WHAT YOU WILL DO:
Gather all lines from the material that contain the word "this".

-------------------------

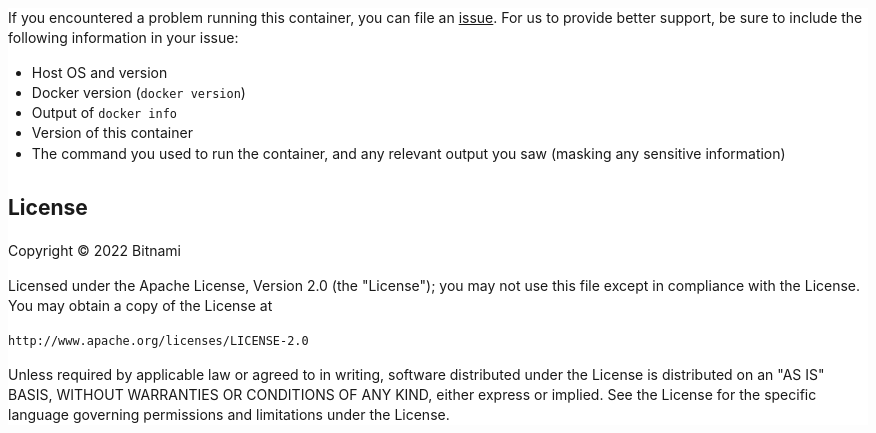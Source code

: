 If you encountered a problem running this container, you can file an [issue](https://github.com/bitnami/bitnami-docker-minio/issues/new). For us to provide better support, be sure to include the following information in your issue:

* Host OS and version
* Docker version (`docker version`)
* Output of `docker info`
* Version of this container
* The command you used to run the container, and any relevant output you saw (masking any sensitive information)

## License

Copyright &copy; 2022 Bitnami

Licensed under the Apache License, Version 2.0 (the "License");
you may not use this file except in compliance with the License.
You may obtain a copy of the License at

    http://www.apache.org/licenses/LICENSE-2.0

Unless required by applicable law or agreed to in writing, software
distributed under the License is distributed on an "AS IS" BASIS,
WITHOUT WARRANTIES OR CONDITIONS OF ANY KIND, either express or implied.
See the License for the specific language governing permissions and
limitations under the License.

-------------------------

EXERCISE OUTPUT:
: If you encountered a problem running this container, you can file an [issue](https://github.com/bitnami/bitnami-docker-minio/issues/new). For us to provide better support, be sure to include the following information in your issue:
* Version of this container
you may not use this file except in compliance with the License.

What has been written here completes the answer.